» **Instructions to follow**:
Print out all of the records exactly; no picture belongs in the result.

» **Data under study**:

──────

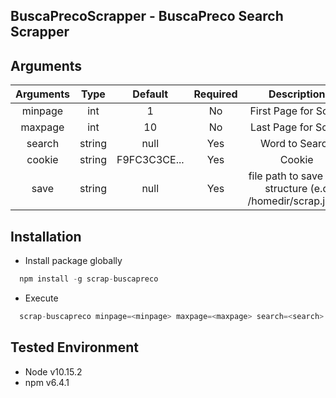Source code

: ## BuscaPrecoScrapper - BuscaPreco Search Scrapper

## Arguments
| Arguments  | Type  | Default  | Required | Description
| :------------: | :------------: | :------------: | :------------: | :------------: |
| minpage  | int  | 1 | No | First Page for Scrap  |
| maxpage  |  int | 10 | No | Last Page for Scrap  |
| search  | string  | null | Yes | Word to Search  |
| cookie  | string  | F9FC3C3CE... | Yes | Cookie |
| save  | string  | null  | Yes | file path to save json structure (e.q /homedir/scrap.json) |

## Installation
- Install package globally
```javascript
  npm install -g scrap-buscapreco
```
- Execute
```javascript
  scrap-buscapreco minpage=<minpage> maxpage=<maxpage> search=<search> save=<save> cookie=<cookie>
```

## Tested Environment
- Node v10.15.2
- npm v6.4.1
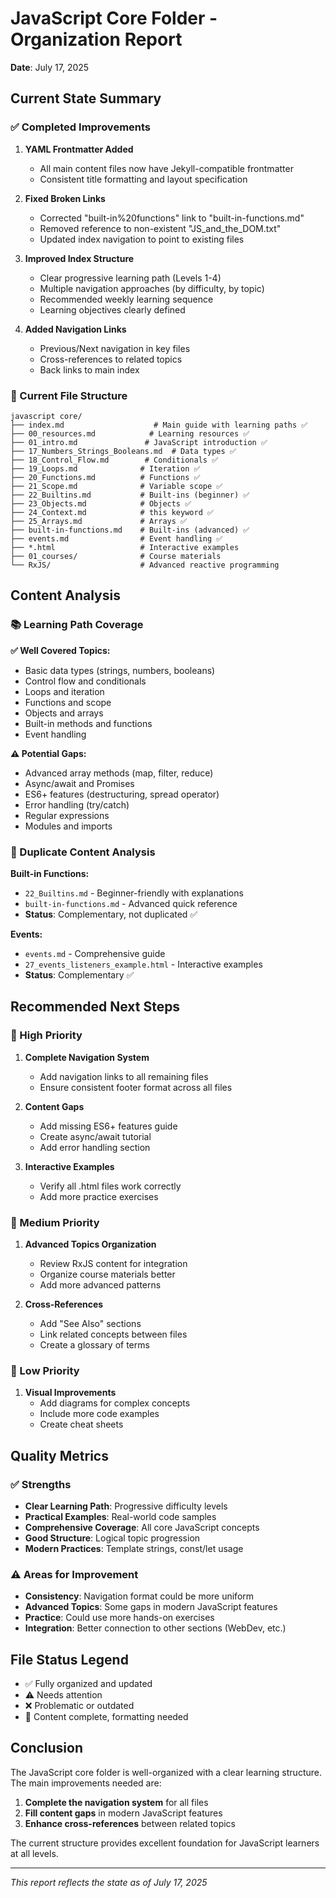 # JavaScript Core Folder - Organization Report

**Date**: July 17, 2025

## Current State Summary

### ✅ Completed Improvements

1. **YAML Frontmatter Added**

   - All main content files now have Jekyll-compatible frontmatter
   - Consistent title formatting and layout specification

2. **Fixed Broken Links**

   - Corrected "built-in%20functions" link to "built-in-functions.md"
   - Removed reference to non-existent "JS_and_the_DOM.txt"
   - Updated index navigation to point to existing files

3. **Improved Index Structure**

   - Clear progressive learning path (Levels 1-4)
   - Multiple navigation approaches (by difficulty, by topic)
   - Recommended weekly learning sequence
   - Learning objectives clearly defined

4. **Added Navigation Links**
   - Previous/Next navigation in key files
   - Cross-references to related topics
   - Back links to main index

### 📁 Current File Structure

```
javascript core/
├── index.md                    # Main guide with learning paths ✅
├── 00_resources.md            # Learning resources ✅
├── 01_intro.md               # JavaScript introduction ✅
├── 17_Numbers_Strings_Booleans.md  # Data types ✅
├── 18_Control_Flow.md        # Conditionals ✅
├── 19_Loops.md              # Iteration ✅
├── 20_Functions.md          # Functions ✅
├── 21_Scope.md              # Variable scope ✅
├── 22_Builtins.md           # Built-ins (beginner) ✅
├── 23_Objects.md            # Objects ✅
├── 24_Context.md            # this keyword ✅
├── 25_Arrays.md             # Arrays ✅
├── built-in-functions.md    # Built-ins (advanced) ✅
├── events.md                # Event handling ✅
├── *.html                   # Interactive examples
├── 01_courses/              # Course materials
└── RxJS/                    # Advanced reactive programming
```

## Content Analysis

### 📚 Learning Path Coverage

**✅ Well Covered Topics:**

- Basic data types (strings, numbers, booleans)
- Control flow and conditionals
- Loops and iteration
- Functions and scope
- Objects and arrays
- Built-in methods and functions
- Event handling

**⚠️ Potential Gaps:**

- Advanced array methods (map, filter, reduce)
- Async/await and Promises
- ES6+ features (destructuring, spread operator)
- Error handling (try/catch)
- Regular expressions
- Modules and imports

### 🔄 Duplicate Content Analysis

**Built-in Functions:**

- `22_Builtins.md` - Beginner-friendly with explanations
- `built-in-functions.md` - Advanced quick reference
- **Status**: Complementary, not duplicated ✅

**Events:**

- `events.md` - Comprehensive guide
- `27_events_listeners_example.html` - Interactive examples
- **Status**: Complementary ✅

## Recommended Next Steps

### 🎯 High Priority

1. **Complete Navigation System**

   - Add navigation links to all remaining files
   - Ensure consistent footer format across all files

2. **Content Gaps**

   - Add missing ES6+ features guide
   - Create async/await tutorial
   - Add error handling section

3. **Interactive Examples**
   - Verify all .html files work correctly
   - Add more practice exercises

### 🔧 Medium Priority

1. **Advanced Topics Organization**

   - Review RxJS content for integration
   - Organize course materials better
   - Add more advanced patterns

2. **Cross-References**
   - Add "See Also" sections
   - Link related concepts between files
   - Create a glossary of terms

### 🎨 Low Priority

1. **Visual Improvements**
   - Add diagrams for complex concepts
   - Include more code examples
   - Create cheat sheets

## Quality Metrics

### ✅ Strengths

- **Clear Learning Path**: Progressive difficulty levels
- **Practical Examples**: Real-world code samples
- **Comprehensive Coverage**: All core JavaScript concepts
- **Good Structure**: Logical topic progression
- **Modern Practices**: Template strings, const/let usage

### ⚠️ Areas for Improvement

- **Consistency**: Navigation format could be more uniform
- **Advanced Topics**: Some gaps in modern JavaScript features
- **Practice**: Could use more hands-on exercises
- **Integration**: Better connection to other sections (WebDev, etc.)

## File Status Legend

- ✅ Fully organized and updated
- ⚠️ Needs attention
- ❌ Problematic or outdated
- 📝 Content complete, formatting needed

## Conclusion

The JavaScript core folder is well-organized with a clear learning structure. The main improvements needed are:

1. **Complete the navigation system** for all files
2. **Fill content gaps** in modern JavaScript features
3. **Enhance cross-references** between related topics

The current structure provides excellent foundation for JavaScript learners at all levels.

---

_This report reflects the state as of July 17, 2025_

──────

» **Task answer**:
Source code

: ## BuscaPrecoScrapper - BuscaPreco Search Scrapper

## Arguments
| Arguments  | Type  | Default  | Required | Description
| :------------: | :------------: | :------------: | :------------: | :------------: |
| minpage  | int  | 1 | No | First Page for Scrap  |
| maxpage  |  int | 10 | No | Last Page for Scrap  |
| search  | string  | null | Yes | Word to Search  |
| cookie  | string  | F9FC3C3CE... | Yes | Cookie |
| save  | string  | null  | Yes | file path to save json structure (e.q /homedir/scrap.json) |

## Installation
- Install package globally
```javascript
  npm install -g scrap-buscapreco
```
- Execute
```javascript
  scrap-buscapreco minpage=<minpage> maxpage=<maxpage> search=<search> save=<save> cookie=<cookie>
```

## Tested Environment
- Node v10.15.2
- npm v6.4.1
 # JavaScript Core Folder - Organization Report

**Date**: July 17, 2025

## Current State Summary

### ✅ Completed Improvements

1. **YAML Frontmatter Added**

   - All main content files now have Jekyll-compatible frontmatter
   - Consistent title formatting and layout specification

2. **Fixed Broken Links**

   - Corrected "built-in%20functions" link to "built-in-functions.md"
   - Removed reference to non-existent "JS_and_the_DOM.txt"
   - Updated index navigation to point to existing files

3. **Improved Index Structure**

   - Clear progressive learning path (Levels 1-4)
   - Multiple navigation approaches (by difficulty, by topic)
   - Recommended weekly learning sequence
   - Learning objectives clearly defined

4. **Added Navigation Links**
   - Previous/Next navigation in key files
   - Cross-references to related topics
   - Back links to main index

### 📁 Current File Structure

```
javascript core/
├── index.md                    # Main guide with learning paths ✅
├── 00_resources.md            # Learning resources ✅
├── 01_intro.md               # JavaScript introduction ✅
├── 17_Numbers_Strings_Booleans.md  # Data types ✅
├── 18_Control_Flow.md        # Conditionals ✅
├── 19_Loops.md              # Iteration ✅
├── 20_Functions.md          # Functions ✅
├── 21_Scope.md              # Variable scope ✅
├── 22_Builtins.md           # Built-ins (beginner) ✅
├── 23_Objects.md            # Objects ✅
├── 24_Context.md            # this keyword ✅
├── 25_Arrays.md             # Arrays ✅
├── built-in-functions.md    # Built-ins (advanced) ✅
├── events.md                # Event handling ✅
├── *.html                   # Interactive examples
├── 01_courses/              # Course materials
└── RxJS/                    # Advanced reactive programming
```

## Content Analysis

### 📚 Learning Path Coverage

**✅ Well Covered Topics:**

- Basic data types (strings, numbers, booleans)
- Control flow and conditionals
- Loops and iteration
- Functions and scope
- Objects and arrays
- Built-in methods and functions
- Event handling

**⚠️ Potential Gaps:**

- Advanced array methods (map, filter, reduce)
- Async/await and Promises
- ES6+ features (destructuring, spread operator)
- Error handling (try/catch)
- Regular expressions
- Modules and imports

### 🔄 Duplicate Content Analysis

**Built-in Functions:**

- `22_Builtins.md` - Beginner-friendly with explanations
- `built-in-functions.md` - Advanced quick reference
- **Status**: Complementary, not duplicated ✅

**Events:**

- `events.md` - Comprehensive guide
- `27_events_listeners_example.html` - Interactive examples
- **Status**: Complementary ✅

## Recommended Next Steps

### 🎯 High Priority

1. **Complete Navigation System**

   - Add navigation links to all remaining files
   - Ensure consistent footer format across all files

2. **Content Gaps**

   - Add missing ES6+ features guide
   - Create async/await tutorial
   - Add error handling section

3. **Interactive Examples**
   - Verify all .html files work correctly
   - Add more practice exercises

### 🔧 Medium Priority

1. **Advanced Topics Organization**

   - Review RxJS content for integration
   - Organize course materials better
   - Add more advanced patterns

2. **Cross-References**
   - Add "See Also" sections
   - Link related concepts between files
   - Create a glossary of terms

### 🎨 Low Priority

1. **Visual Improvements**
   - Add diagrams for complex concepts
   - Include more code examples
   - Create cheat sheets

## Quality Metrics

### ✅ Strengths

- **Clear Learning Path**: Progressive difficulty levels
- **Practical Examples**: Real-world code samples
- **Comprehensive Coverage**: All core JavaScript concepts
- **Good Structure**: Logical topic progression
- **Modern Practices**: Template strings, const/let usage

### ⚠️ Areas for Improvement

- **Consistency**: Navigation format could be more uniform
- **Advanced Topics**: Some gaps in modern JavaScript features
- **Practice**: Could use more hands-on exercises
- **Integration**: Better connection to other sections (WebDev, etc.)

## File Status Legend

- ✅ Fully organized and updated
- ⚠️ Needs attention
- ❌ Problematic or outdated
- 📝 Content complete, formatting needed

## Conclusion

The JavaScript core folder is well-organized with a clear learning structure. The main improvements needed are:

1. **Complete the navigation system** for all files
2. **Fill content gaps** in modern JavaScript features
3. **Enhance cross-references** between related topics

The current structure provides excellent foundation for JavaScript learners at all levels.

---

_This report reflects the state as of July 17, 2025_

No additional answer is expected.